[Required work] From first line to last, retype the data exactly.

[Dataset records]
###
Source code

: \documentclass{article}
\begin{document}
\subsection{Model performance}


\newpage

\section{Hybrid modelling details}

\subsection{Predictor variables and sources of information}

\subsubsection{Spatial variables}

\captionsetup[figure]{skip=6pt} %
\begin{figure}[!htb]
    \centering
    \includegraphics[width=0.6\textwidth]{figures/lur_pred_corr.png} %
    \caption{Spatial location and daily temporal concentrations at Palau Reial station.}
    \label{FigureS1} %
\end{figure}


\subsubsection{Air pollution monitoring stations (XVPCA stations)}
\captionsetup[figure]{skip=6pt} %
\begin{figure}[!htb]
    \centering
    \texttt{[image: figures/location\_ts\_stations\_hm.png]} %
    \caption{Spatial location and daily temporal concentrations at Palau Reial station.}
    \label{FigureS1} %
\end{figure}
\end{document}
###
[Answer section]
Source code

: \documentclass{article}
\begin{document}
\subsection{Model performance}


\newpage

\section{Hybrid modelling details}

\subsection{Predictor variables and sources of information}

\subsubsection{Spatial variables}

\captionsetup[figure]{skip=6pt} %
\begin{figure}[!htb]
    \centering
    \includegraphics[width=0.6\textwidth]{figures/lur_pred_corr.png} %
    \caption{Spatial location and daily temporal concentrations at Palau Reial station.}
    \label{FigureS1} %
\end{figure}


\subsubsection{Air pollution monitoring stations (XVPCA stations)}
\captionsetup[figure]{skip=6pt} %
\begin{figure}[!htb]
    \centering
    \texttt{[image: figures/location\_ts\_stations\_hm.png]} %
    \caption{Spatial location and daily temporal concentrations at Palau Reial station.}
    \label{FigureS1} %
\end{figure}
\end{document}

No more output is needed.